Lire cet article sur le site du Cabinet

Deux types de dispositions relatives à l’ISF sont à noter. 1° Concernant l’évaluation des biens soumis à l’impôt, l’abattement déjà prévu sur la valeur vénale réelle de l’immeuble occupé à titre de résidence principale par son propriétaire, passe de 20 à 30% (art. 14 de la loi, art 885 S CGI). 2° Toutes les autres dispositions concernent les exonérations et les réductions d’impôts pour souscription au capital de certaines PME (parts, actions et certificats d’investissement). C’est dans le détail de ces dernières mesures que nous allons entrer, en distinguant les exonérations et les réductions.

 

A) Titres exonérées

 

La loi du 21 août 2007 étend le domaine des titres de sociétés dont la détention est exonérée de l’impôt de solidarité sur la fortune (art. 16, I, de la loi, art. 885 I ter CGI). La loi élargit les conditions relatives à certaines PME et surtout elle crée deux nouveaux cas d’exonération, pour les titres dans des sociétés qui elles-mêmes ont des titres dans certaines PME (souscriptions indirectes).

 

1) Exonération des titres souscrits directement dans certaines sociétés (art. 885 I ter, I, 1 CGI)

 

La disposition préexistante exonère les titres détenus par le redevable à des conditions précises qui tiennent à la souscription et à la société.

 

a) La souscription

 

Les acquisitions de titres préexistants sont exclues. Les titres doivent avoir été reçus en contrepartie de la souscription au capital de la société. Désormais le texte de l’art. 885 I ter inclut expressément les titres reçus pour la souscription aux augmentations de capital (art. 16, I, 2°, sur 885 I ter, 1) ; mais déjà en pratique l’exonération ne se limitait pas aux souscriptions au capital initial (cf. Bulletin officiel des impôts, 7 S-3-05 n°34 du 21 février 2005).

 

Rappelons que l’apport peut être fait en numéraire ou en nature (par apport de biens nécessaires à l'exercice de l'activité, à l'exception des actifs immobiliers et des valeurs mobilières).

 

b) La société

 

Les conditions, on le sait, concernent la dimension, l’activité et la localisation de la société.

 

Dimension.

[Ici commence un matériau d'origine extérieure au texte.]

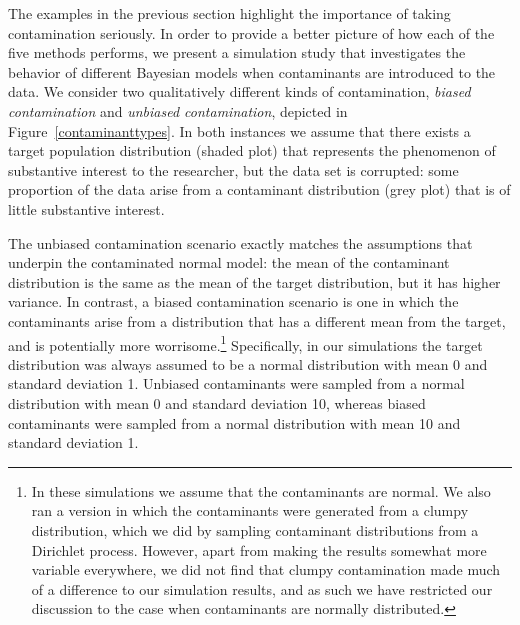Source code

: \documentclass[doc]{apa6}
\begin{document}
{The examples in the previous section highlight the importance of taking contamination seriously. In order to provide a better picture of how each of the     five   methods performs, we present a simulation study that investigates the behavior of different Bayesian models when contaminants are introduced to the data. We consider two qualitatively different kinds of contamination, {\it biased contamination} and {\it unbiased contamination}, depicted in Figure~\ref{contaminanttypes}. In both instances we assume that there exists a target population distribution (shaded plot) that represents the phenomenon of substantive interest to the researcher, but the data set is corrupted: some proportion of the data arise from a contaminant distribution (grey plot) that is of little substantive interest.

The unbiased contamination scenario exactly matches the assumptions that underpin the contaminated normal model: the mean of the contaminant distribution is the same as the mean of the target distribution, but it has higher variance. In contrast, a biased contamination scenario is one in which the contaminants arise from a distribution that has a different mean from the target, and is potentially more worrisome.\footnote{In these simulations we assume that the contaminants are normal. We also ran a version in which the contaminants were generated from a clumpy distribution, which we did by sampling contaminant distributions from a Dirichlet process. However, apart from making the results somewhat more variable everywhere, we did not find that clumpy contamination made much of a difference to our simulation results, and as such we have restricted our discussion to the case when contaminants are normally distributed.} Specifically, in our simulations the target distribution was always assumed to be a normal distribution with mean 0 and standard deviation 1. Unbiased contaminants were sampled from a normal distribution with mean 0 and standard deviation 10, whereas biased contaminants were sampled from a normal distribution with mean 10 and standard deviation 1.

}
\end{document}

Il doit s’agir d’une société répondant à la définition communautaire des petites et moyennes entreprises (Annexe I au règlement (CE) nº 70/2001 de la Commission, du 12 janvier 2001, concernant l'application des articles 87 et 88 du traité CE aux aides de l'Etat en faveur des petites et moyennes entreprises, modifié par le règlement (CE) nº364/2004 du 25 février 2004).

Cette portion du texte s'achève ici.